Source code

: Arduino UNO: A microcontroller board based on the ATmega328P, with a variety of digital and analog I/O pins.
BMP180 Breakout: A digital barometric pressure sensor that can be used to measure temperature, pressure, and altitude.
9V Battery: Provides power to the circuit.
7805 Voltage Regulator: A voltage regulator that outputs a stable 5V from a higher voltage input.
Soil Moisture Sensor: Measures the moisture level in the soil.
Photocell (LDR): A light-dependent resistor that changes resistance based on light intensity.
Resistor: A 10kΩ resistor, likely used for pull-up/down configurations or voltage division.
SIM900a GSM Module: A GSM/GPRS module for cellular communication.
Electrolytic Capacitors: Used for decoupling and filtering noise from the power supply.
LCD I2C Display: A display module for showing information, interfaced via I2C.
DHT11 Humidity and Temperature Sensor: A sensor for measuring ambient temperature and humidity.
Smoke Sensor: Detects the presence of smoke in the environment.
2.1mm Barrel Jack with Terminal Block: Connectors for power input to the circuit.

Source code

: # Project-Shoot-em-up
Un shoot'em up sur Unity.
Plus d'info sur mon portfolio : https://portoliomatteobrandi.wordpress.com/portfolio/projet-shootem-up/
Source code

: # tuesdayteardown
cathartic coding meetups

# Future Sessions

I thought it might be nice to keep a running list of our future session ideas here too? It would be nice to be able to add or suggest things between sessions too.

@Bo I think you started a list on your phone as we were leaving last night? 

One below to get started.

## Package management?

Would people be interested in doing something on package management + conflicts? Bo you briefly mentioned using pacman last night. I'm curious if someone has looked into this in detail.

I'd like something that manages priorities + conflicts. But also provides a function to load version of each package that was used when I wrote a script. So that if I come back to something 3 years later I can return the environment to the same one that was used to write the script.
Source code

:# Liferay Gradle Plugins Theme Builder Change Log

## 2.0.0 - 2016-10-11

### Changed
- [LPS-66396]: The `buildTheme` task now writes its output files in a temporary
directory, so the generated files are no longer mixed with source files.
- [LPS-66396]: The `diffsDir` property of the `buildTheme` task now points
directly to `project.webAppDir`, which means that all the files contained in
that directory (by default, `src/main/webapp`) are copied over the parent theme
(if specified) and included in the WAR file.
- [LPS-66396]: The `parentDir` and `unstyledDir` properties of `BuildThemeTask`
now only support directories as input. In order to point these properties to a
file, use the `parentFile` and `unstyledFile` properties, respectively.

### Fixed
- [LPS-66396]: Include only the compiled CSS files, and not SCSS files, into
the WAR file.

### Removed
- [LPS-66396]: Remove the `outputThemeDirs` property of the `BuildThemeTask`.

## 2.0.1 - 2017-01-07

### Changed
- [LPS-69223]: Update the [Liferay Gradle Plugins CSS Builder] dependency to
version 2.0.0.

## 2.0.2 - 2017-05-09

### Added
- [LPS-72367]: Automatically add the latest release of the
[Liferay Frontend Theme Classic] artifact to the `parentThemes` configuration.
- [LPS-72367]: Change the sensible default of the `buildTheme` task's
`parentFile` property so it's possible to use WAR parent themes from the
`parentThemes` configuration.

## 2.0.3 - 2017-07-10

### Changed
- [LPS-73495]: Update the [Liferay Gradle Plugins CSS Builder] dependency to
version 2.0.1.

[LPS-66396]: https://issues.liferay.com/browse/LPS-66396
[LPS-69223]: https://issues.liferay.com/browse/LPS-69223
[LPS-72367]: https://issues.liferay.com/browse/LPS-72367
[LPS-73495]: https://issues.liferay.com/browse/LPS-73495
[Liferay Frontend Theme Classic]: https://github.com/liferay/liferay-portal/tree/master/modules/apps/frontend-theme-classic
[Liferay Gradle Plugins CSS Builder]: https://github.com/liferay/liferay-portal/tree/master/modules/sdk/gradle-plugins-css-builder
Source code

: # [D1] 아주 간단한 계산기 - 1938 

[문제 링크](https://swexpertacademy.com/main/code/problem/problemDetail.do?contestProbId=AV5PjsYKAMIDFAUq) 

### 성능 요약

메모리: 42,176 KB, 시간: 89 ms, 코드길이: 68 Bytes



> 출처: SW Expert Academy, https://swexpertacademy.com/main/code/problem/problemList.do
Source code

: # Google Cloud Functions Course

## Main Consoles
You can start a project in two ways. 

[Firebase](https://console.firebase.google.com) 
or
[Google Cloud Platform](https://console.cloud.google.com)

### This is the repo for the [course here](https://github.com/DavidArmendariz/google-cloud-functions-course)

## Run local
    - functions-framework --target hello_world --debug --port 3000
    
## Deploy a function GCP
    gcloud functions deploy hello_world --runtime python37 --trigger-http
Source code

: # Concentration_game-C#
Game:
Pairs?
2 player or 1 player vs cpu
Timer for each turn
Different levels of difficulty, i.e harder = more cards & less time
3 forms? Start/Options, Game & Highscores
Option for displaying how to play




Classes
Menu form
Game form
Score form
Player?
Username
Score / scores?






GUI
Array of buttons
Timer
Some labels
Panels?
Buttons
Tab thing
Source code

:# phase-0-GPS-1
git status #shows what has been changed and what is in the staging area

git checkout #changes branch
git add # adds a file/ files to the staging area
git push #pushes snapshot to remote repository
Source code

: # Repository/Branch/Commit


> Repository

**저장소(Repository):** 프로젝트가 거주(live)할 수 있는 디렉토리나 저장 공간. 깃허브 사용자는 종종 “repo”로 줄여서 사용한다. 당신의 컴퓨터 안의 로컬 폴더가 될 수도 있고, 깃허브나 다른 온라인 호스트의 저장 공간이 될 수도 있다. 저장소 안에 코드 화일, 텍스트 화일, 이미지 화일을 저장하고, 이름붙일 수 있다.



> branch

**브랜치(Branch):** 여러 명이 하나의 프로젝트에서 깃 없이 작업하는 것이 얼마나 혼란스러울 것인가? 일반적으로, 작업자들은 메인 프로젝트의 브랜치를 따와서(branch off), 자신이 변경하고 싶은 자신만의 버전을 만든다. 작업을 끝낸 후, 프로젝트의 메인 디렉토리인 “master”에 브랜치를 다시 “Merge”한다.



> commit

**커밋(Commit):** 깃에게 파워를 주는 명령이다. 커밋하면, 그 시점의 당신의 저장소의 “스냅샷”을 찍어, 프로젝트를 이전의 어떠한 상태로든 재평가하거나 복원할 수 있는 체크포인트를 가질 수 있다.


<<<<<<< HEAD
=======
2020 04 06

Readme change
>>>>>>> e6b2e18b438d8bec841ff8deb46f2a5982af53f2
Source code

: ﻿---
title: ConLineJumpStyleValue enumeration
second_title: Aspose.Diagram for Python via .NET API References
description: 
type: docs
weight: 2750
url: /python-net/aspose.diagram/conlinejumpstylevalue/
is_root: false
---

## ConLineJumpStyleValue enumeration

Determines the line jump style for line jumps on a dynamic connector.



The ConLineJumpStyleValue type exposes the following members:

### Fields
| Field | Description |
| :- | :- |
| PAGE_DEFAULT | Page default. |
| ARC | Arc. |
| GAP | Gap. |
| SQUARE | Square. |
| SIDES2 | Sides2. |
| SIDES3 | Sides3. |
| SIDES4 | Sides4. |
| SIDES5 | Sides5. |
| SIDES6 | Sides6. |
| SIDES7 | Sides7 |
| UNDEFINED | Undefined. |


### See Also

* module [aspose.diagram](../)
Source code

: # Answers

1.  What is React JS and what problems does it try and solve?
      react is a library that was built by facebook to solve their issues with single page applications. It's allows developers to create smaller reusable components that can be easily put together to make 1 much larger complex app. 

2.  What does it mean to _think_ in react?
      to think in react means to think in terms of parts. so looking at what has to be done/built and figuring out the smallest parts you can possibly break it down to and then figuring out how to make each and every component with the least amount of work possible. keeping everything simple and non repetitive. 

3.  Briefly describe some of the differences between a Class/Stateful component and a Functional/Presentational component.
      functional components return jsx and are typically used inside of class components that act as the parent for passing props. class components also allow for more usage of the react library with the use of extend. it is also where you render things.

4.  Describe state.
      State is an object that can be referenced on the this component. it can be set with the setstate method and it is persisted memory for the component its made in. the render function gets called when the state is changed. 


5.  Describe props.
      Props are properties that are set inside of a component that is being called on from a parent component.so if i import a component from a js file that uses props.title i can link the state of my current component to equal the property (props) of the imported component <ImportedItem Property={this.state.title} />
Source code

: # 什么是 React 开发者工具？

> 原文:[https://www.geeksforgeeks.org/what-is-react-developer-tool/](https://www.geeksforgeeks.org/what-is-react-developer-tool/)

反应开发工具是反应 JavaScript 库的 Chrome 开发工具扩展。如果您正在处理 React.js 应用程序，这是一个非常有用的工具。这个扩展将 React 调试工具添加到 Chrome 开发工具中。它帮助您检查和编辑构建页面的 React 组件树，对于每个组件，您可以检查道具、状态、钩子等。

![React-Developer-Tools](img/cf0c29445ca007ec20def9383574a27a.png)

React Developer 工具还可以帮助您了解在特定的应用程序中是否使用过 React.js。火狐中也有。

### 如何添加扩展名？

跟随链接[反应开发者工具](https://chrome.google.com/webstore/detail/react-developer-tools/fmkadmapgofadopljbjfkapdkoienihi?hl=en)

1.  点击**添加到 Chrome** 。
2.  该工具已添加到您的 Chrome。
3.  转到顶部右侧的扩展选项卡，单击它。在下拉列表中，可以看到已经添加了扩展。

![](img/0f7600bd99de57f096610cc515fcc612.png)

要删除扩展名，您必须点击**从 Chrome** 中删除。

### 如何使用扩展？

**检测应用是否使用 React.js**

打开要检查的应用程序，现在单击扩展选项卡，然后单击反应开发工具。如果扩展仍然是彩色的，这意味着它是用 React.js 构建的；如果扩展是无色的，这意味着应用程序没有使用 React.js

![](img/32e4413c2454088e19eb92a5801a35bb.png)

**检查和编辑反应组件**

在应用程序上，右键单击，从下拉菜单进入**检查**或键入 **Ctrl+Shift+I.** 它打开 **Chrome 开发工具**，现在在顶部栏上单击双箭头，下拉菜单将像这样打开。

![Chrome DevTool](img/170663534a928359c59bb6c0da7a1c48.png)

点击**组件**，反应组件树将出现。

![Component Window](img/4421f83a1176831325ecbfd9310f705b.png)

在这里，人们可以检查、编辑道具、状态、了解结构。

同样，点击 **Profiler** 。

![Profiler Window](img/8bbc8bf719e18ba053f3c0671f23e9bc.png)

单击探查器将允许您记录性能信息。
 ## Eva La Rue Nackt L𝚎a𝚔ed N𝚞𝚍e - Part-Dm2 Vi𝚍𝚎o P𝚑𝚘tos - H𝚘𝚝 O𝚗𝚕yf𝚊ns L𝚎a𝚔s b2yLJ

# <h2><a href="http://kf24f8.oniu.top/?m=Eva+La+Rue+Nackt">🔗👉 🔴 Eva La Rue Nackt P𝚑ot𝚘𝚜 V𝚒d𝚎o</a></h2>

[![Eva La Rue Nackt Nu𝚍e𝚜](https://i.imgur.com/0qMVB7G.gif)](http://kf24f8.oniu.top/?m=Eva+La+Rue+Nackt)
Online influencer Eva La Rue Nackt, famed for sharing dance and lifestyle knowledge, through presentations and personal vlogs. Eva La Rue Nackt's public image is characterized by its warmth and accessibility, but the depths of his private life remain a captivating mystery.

⁂

■ **TASK GOAL**
Output consists of exactly the lines from the one containing "[![Eva La Rue" to the end of the records above, retyped without change and with nothing extra.

■ **TASK OUTPUT**
[![Eva La Rue Nackt Nu𝚍e𝚜](https://i.imgur.com/0qMVB7G.gif)](http://kf24f8.oniu.top/?m=Eva+La+Rue+Nackt)
Online influencer Eva La Rue Nackt, famed for sharing dance and lifestyle knowledge, through presentations and personal vlogs. Eva La Rue Nackt's public image is characterized by its warmth and accessibility, but the depths of his private life remain a captivating mystery.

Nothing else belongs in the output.